I can show the real focused image through the same acrylic glass that has the same clarity as IMG_0380.JPG.
The focusing distance is about 150 mm.
The focusing distance for IMG_0380.JPG is about 1000mm.
The clarities and sharpness of both pictures are the same. May be illumination is different because of times.
The Focuses are different! So the problem not in quality of glass. I think I have a good logic.


----------



## astroNikon

To me I see a massive difference in quality.  give me a few to show some crops


----------



## Timofey Gorlov

astroNikon said:


> To me I see a massive difference in quality.  give me a few to show some crops


There is another one with the glass that has a similar illumination


----------



## astroNikon

the original 038 shows details in the windows, the cross members and such.  The other ones, including the one you just uploaded, with the acryliv have lost ALL detail.

It's even worse if you look at the house to the left.  I thought they put a sheet of plastic over the house in one of the photos - zoom in and look at the windows.


----------



## wfooshee

You keep asking, "Why does the flat glass affect the pictures so much?" but you won't accept the answer, which is:

It's not glass.
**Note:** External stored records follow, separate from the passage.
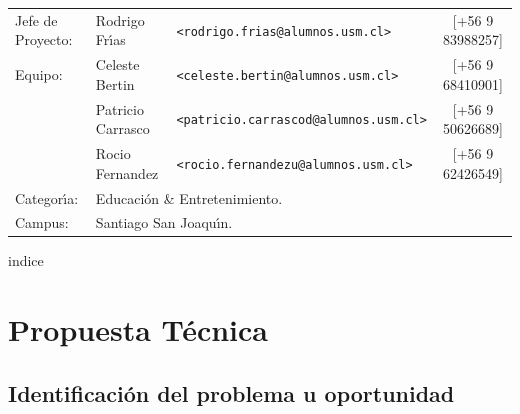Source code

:\documentclass[letterpaper,12pt]{report} %
\numberwithin{equation}{section} %
\numberwithin{figure}{section} %
\numberwithin{table}{section} %
\begin{document}
\begin{titlepage}
\vfill
\begin{flushleft} %
\begin{table}[hb]
  \begin{tabular}{lllc}
    Jefe de Proyecto: & Rodrigo Fr\'{\i}as & \texttt{\small <rodrigo.frias@alumnos.usm.cl>} & [+56 9 83988257] \\
    Equipo: & Celeste Bertin & \texttt{\small <celeste.bertin@alumnos.usm.cl>} &[+56 9 68410901]\\
    & Patricio Carrasco &\texttt{\small <patricio.carrascod@alumnos.usm.cl>} &[+56 9 50626689]\\
    & Rocio Fernandez &\texttt{\small <rocio.fernandezu@alumnos.usm.cl>} &[+56 9 62426549]\\
    Categor\'{\i}a: & \multicolumn{3}{l}{Educaci\'on \& Entretenimiento.}\\
    Campus: & \multicolumn{3}{l}{Santiago San Joaqu\'{\i}n.}
  \end{tabular}
\end{table}
\end{flushleft}
\end{titlepage}


\setcounter{page}{1} %

\tableofcontents indice
\newpage

\chapter*{Propuesta T\'ecnica}
\newpage
\section{Identificaci\'on del problema u oportunidad}

\newpage
\end{document}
Acrylic is plastic. It's not transparent. It's "fuzzy." 

Light bends every time it passes through a surface. The acrylic surface is not anywhere close to as smooth as a real glass surface, so the light entering and exiting the acrylic bends differently at every different point of the surface. Then there is the lack of transparency, the cloudiness of the acrylic. Every microscopic bubble or bit of uneven material density provides another light-bending surface.

A flat sheet of optical glass minimizes that by being pure. The surface is smooth with no irregularities, down to a microscopic flatness, and the material inside the surface is uniform and clear. A flat sheet of glass in front of the lens, and parallel to the focal plane, with no light behind it causing reflections, would have a minimal impact on the image clarity.

A sheet of plastic, though, cannot help but scatter the light. There's a difference between "I can see through it" and optically transparent.

Please stop asking, "Yeah, but why?" You've been told why. If you have a need for the acrylic sheet in order to protect yourself or the camera from something on the other side, then you have to accept the optical limitation, or go find something more transparent but still with impact protection, which will be _expensive_.


----------



## astroNikon

At first I thought the one picture with the acrylic that you just uploaded, the owners put plastic over the windows to keep drafts out.  But when I checked the houses to the right it was the same problem.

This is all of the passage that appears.